— Assigned task —
Please copy out the full listing that follows exactly; no picture belongs in the copy.
[[ Data excerpts, beginning ]]
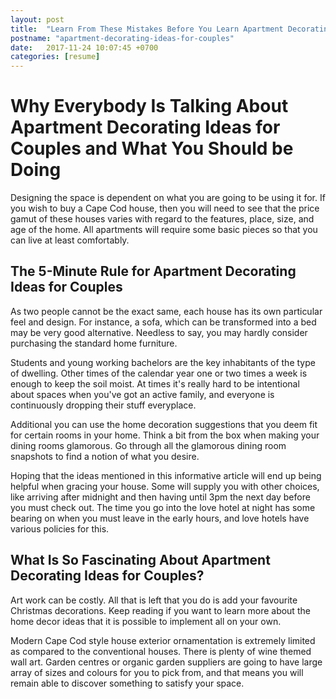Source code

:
 ```yaml
---
layout: post
title:  "Learn From These Mistakes Before You Learn Apartment Decorating Ideas For Couples"
postname: "apartment-decorating-ideas-for-couples"
date:   2017-11-24 10:07:45 +0700
categories: [resume]
---
```

Why Everybody Is Talking About Apartment Decorating Ideas for Couples and What You Should be Doing 
===================================================================================================

Designing the space is dependent on what you are going to be using it for. If you wish to buy a Cape Cod house, then you will need to see that the price gamut of these houses varies with regard to the features, place, size, and age of the home. All apartments will require some basic pieces so that you can live at least comfortably.

 The 5-Minute Rule for Apartment Decorating Ideas for Couples 
--------------------------------------------------------------

As two people cannot be the exact same, each house has its own particular feel and design. For instance, a sofa, which can be transformed into a bed may be very good alternative. Needless to say, you may hardly consider purchasing the standard home furniture.

Students and young working bachelors are the key inhabitants of the type of dwelling. Other times of the calendar year one or two times a week is enough to keep the soil moist. At times it's really hard to be intentional about spaces when you've got an active family, and everyone is continuously dropping their stuff everyplace.

Additional you can use the home decoration suggestions that you deem fit for certain rooms in your home. Think a bit from the box when making your dining rooms glamorous. Go through all the glamorous dining room snapshots to find a notion of what you desire.

Hoping that the ideas mentioned in this informative article will end up being helpful when gracing your house. Some will supply you with other choices, like arriving after midnight and then having until 3pm the next day before you must check out. The time you go into the love hotel at night has some bearing on when you must leave in the early hours, and love hotels have various policies for this.

 What Is So Fascinating About Apartment Decorating Ideas for Couples? 
----------------------------------------------------------------------

Art work can be costly. All that is left that you do is add your favourite Christmas decorations. Keep reading if you want to learn more about the home decor ideas that it is possible to implement all on your own.

Modern Cape Cod style house exterior ornamentation is extremely limited as compared to the conventional houses. There is plenty of wine themed wall art. Garden centres or organic garden suppliers are going to have large array of sizes and colours for you to pick from, and that means you will remain able to discover something to satisfy your space.
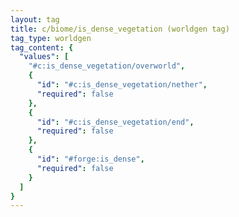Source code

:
 ```yaml
---
layout: tag
title: c/biome/is_dense_vegetation (worldgen tag)
tag_type: worldgen
tag_content: {
  "values": [
    "#c:is_dense_vegetation/overworld",
    {
      "id": "#c:is_dense_vegetation/nether",
      "required": false
    },
    {
      "id": "#c:is_dense_vegetation/end",
      "required": false
    },
    {
      "id": "#forge:is_dense",
      "required": false
    }
  ]
}
---
```

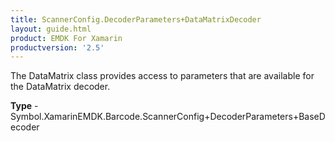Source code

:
 ```yaml
---
title: ScannerConfig.DecoderParameters+DataMatrixDecoder
layout: guide.html
product: EMDK For Xamarin 
productversion: '2.5' 
---
```

The DataMatrix class provides access to parameters that are available for the DataMatrix decoder.

**Type** - Symbol.XamarinEMDK.Barcode.ScannerConfig+DecoderParameters+BaseDecoder

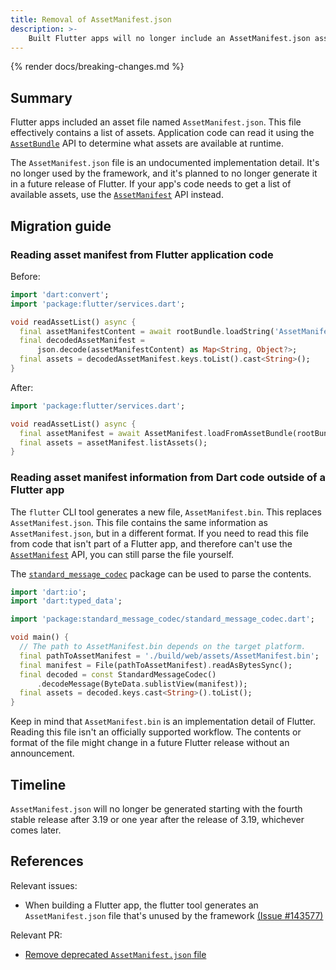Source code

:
 ```yaml
---
title: Removal of AssetManifest.json
description: >-
    Built Flutter apps will no longer include an AssetManifest.json asset file.
---
```


{% render docs/breaking-changes.md %}

## Summary

Flutter apps included an asset file named `AssetManifest.json`.
This file effectively contains a list of assets.
Application code can read it using the [`AssetBundle`][] API to
determine what assets are available at runtime.

The `AssetManifest.json` file is an undocumented implementation detail.
It's no longer used by the framework, and it's planned to
no longer generate it in a future release of Flutter.
If your app's code needs to get a list of available assets,
use the [`AssetManifest`][] API instead.

## Migration guide

### Reading asset manifest from Flutter application code

Before:

```dart
import 'dart:convert';
import 'package:flutter/services.dart';

void readAssetList() async {
  final assetManifestContent = await rootBundle.loadString('AssetManifest.json');
  final decodedAssetManifest =
      json.decode(assetManifestContent) as Map<String, Object?>;
  final assets = decodedAssetManifest.keys.toList().cast<String>();
}
```

After:

```dart
import 'package:flutter/services.dart';

void readAssetList() async {
  final assetManifest = await AssetManifest.loadFromAssetBundle(rootBundle);
  final assets = assetManifest.listAssets();
}
```

### Reading asset manifest information from Dart code outside of a Flutter app

The `flutter` CLI tool generates a new file, `AssetManifest.bin`.
This replaces `AssetManifest.json`.
This file contains the same information as `AssetManifest.json`,
but in a different format.
If you need to read this file from code that isn't part of a Flutter app, and
therefore can't use the [`AssetManifest`][] API,
you can still parse the file yourself.

The [`standard_message_codec`][] package can be used to parse the contents.

```dart
import 'dart:io';
import 'dart:typed_data';

import 'package:standard_message_codec/standard_message_codec.dart';

void main() {
  // The path to AssetManifest.bin depends on the target platform.
  final pathToAssetManifest = './build/web/assets/AssetManifest.bin';
  final manifest = File(pathToAssetManifest).readAsBytesSync();
  final decoded = const StandardMessageCodec()
      .decodeMessage(ByteData.sublistView(manifest));
  final assets = decoded.keys.cast<String>().toList();
}
```

Keep in mind that `AssetManifest.bin` is an implementation detail of Flutter.
Reading this file isn't an officially supported workflow.
The contents or format of the file might change in
a future Flutter release without an announcement.

## Timeline

`AssetManifest.json` will no longer be generated starting with
the fourth stable release after 3.19 or one year after the release of 3.19,
whichever comes later.

## References

Relevant issues:

* When building a Flutter app, the flutter tool generates an
  `AssetManifest.json` file that's unused by the framework [(Issue #143577)][]

Relevant PR:

* [Remove deprecated `AssetManifest.json` file][PR 172594]

[`AssetBundle`]: {{site.api}}/flutter/services/AssetBundle-class.html
[`AssetManifest`]: {{site.api}}/flutter/services/AssetManifest-class.html
[(Issue #143577)]: {{site.repo.flutter}}/issues/143577
[`standard_message_codec`]: {{site.pub-pkg}}/standard_message_codec
[PR 172594]: {{site.repo.flutter}}/pull/172594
[[ Data excerpts, end ]]
— Solution for this task —
Source code

:
 ```yaml
---
layout: post
title:  "Learn From These Mistakes Before You Learn Apartment Decorating Ideas For Couples"
postname: "apartment-decorating-ideas-for-couples"
date:   2017-11-24 10:07:45 +0700
categories: [resume]
---
```

Why Everybody Is Talking About Apartment Decorating Ideas for Couples and What You Should be Doing 
===================================================================================================

Designing the space is dependent on what you are going to be using it for. If you wish to buy a Cape Cod house, then you will need to see that the price gamut of these houses varies with regard to the features, place, size, and age of the home. All apartments will require some basic pieces so that you can live at least comfortably.

 The 5-Minute Rule for Apartment Decorating Ideas for Couples 
--------------------------------------------------------------

As two people cannot be the exact same, each house has its own particular feel and design. For instance, a sofa, which can be transformed into a bed may be very good alternative. Needless to say, you may hardly consider purchasing the standard home furniture.

Students and young working bachelors are the key inhabitants of the type of dwelling. Other times of the calendar year one or two times a week is enough to keep the soil moist. At times it's really hard to be intentional about spaces when you've got an active family, and everyone is continuously dropping their stuff everyplace.

Additional you can use the home decoration suggestions that you deem fit for certain rooms in your home. Think a bit from the box when making your dining rooms glamorous. Go through all the glamorous dining room snapshots to find a notion of what you desire.

Hoping that the ideas mentioned in this informative article will end up being helpful when gracing your house. Some will supply you with other choices, like arriving after midnight and then having until 3pm the next day before you must check out. The time you go into the love hotel at night has some bearing on when you must leave in the early hours, and love hotels have various policies for this.

 What Is So Fascinating About Apartment Decorating Ideas for Couples? 
----------------------------------------------------------------------

Art work can be costly. All that is left that you do is add your favourite Christmas decorations. Keep reading if you want to learn more about the home decor ideas that it is possible to implement all on your own.

Modern Cape Cod style house exterior ornamentation is extremely limited as compared to the conventional houses. There is plenty of wine themed wall art. Garden centres or organic garden suppliers are going to have large array of sizes and colours for you to pick from, and that means you will remain able to discover something to satisfy your space.
Source code

:
 ```yaml
---
layout: tag
title: c/biome/is_dense_vegetation (worldgen tag)
tag_type: worldgen
tag_content: {
  "values": [
    "#c:is_dense_vegetation/overworld",
    {
      "id": "#c:is_dense_vegetation/nether",
      "required": false
    },
    {
      "id": "#c:is_dense_vegetation/end",
      "required": false
    },
    {
      "id": "#forge:is_dense",
      "required": false
    }
  ]
}
---
```

Source code

:
 ```yaml
---
title: ScannerConfig.DecoderParameters+DataMatrixDecoder
layout: guide.html
product: EMDK For Xamarin 
productversion: '2.5' 
---
```

The DataMatrix class provides access to parameters that are available for the DataMatrix decoder.

**Type** - Symbol.XamarinEMDK.Barcode.ScannerConfig+DecoderParameters+BaseDecoder

Source code

:
 ```yaml
---
title: Removal of AssetManifest.json
description: >-
    Built Flutter apps will no longer include an AssetManifest.json asset file.
---
```


{% render docs/breaking-changes.md %}

## Summary

Flutter apps included an asset file named `AssetManifest.json`.
This file effectively contains a list of assets.
Application code can read it using the [`AssetBundle`][] API to
determine what assets are available at runtime.

The `AssetManifest.json` file is an undocumented implementation detail.
It's no longer used by the framework, and it's planned to
no longer generate it in a future release of Flutter.
If your app's code needs to get a list of available assets,
use the [`AssetManifest`][] API instead.

## Migration guide

### Reading asset manifest from Flutter application code

Before:

```dart
import 'dart:convert';
import 'package:flutter/services.dart';

void readAssetList() async {
  final assetManifestContent = await rootBundle.loadString('AssetManifest.json');
  final decodedAssetManifest =
      json.decode(assetManifestContent) as Map<String, Object?>;
  final assets = decodedAssetManifest.keys.toList().cast<String>();
}
```

After:

```dart
import 'package:flutter/services.dart';

void readAssetList() async {
  final assetManifest = await AssetManifest.loadFromAssetBundle(rootBundle);
  final assets = assetManifest.listAssets();
}
```

### Reading asset manifest information from Dart code outside of a Flutter app

The `flutter` CLI tool generates a new file, `AssetManifest.bin`.
This replaces `AssetManifest.json`.
This file contains the same information as `AssetManifest.json`,
but in a different format.
If you need to read this file from code that isn't part of a Flutter app, and
therefore can't use the [`AssetManifest`][] API,
you can still parse the file yourself.

The [`standard_message_codec`][] package can be used to parse the contents.

```dart
import 'dart:io';
import 'dart:typed_data';

import 'package:standard_message_codec/standard_message_codec.dart';

void main() {
  // The path to AssetManifest.bin depends on the target platform.
  final pathToAssetManifest = './build/web/assets/AssetManifest.bin';
  final manifest = File(pathToAssetManifest).readAsBytesSync();
  final decoded = const StandardMessageCodec()
      .decodeMessage(ByteData.sublistView(manifest));
  final assets = decoded.keys.cast<String>().toList();
}
```

Keep in mind that `AssetManifest.bin` is an implementation detail of Flutter.
Reading this file isn't an officially supported workflow.
The contents or format of the file might change in
a future Flutter release without an announcement.

## Timeline

`AssetManifest.json` will no longer be generated starting with
the fourth stable release after 3.19 or one year after the release of 3.19,
whichever comes later.

## References

Relevant issues:

* When building a Flutter app, the flutter tool generates an
  `AssetManifest.json` file that's unused by the framework [(Issue #143577)][]

Relevant PR:

* [Remove deprecated `AssetManifest.json` file][PR 172594]

[`AssetBundle`]: {{site.api}}/flutter/services/AssetBundle-class.html
[`AssetManifest`]: {{site.api}}/flutter/services/AssetManifest-class.html
[(Issue #143577)]: {{site.repo.flutter}}/issues/143577
[`standard_message_codec`]: {{site.pub-pkg}}/standard_message_codec
[PR 172594]: {{site.repo.flutter}}/pull/172594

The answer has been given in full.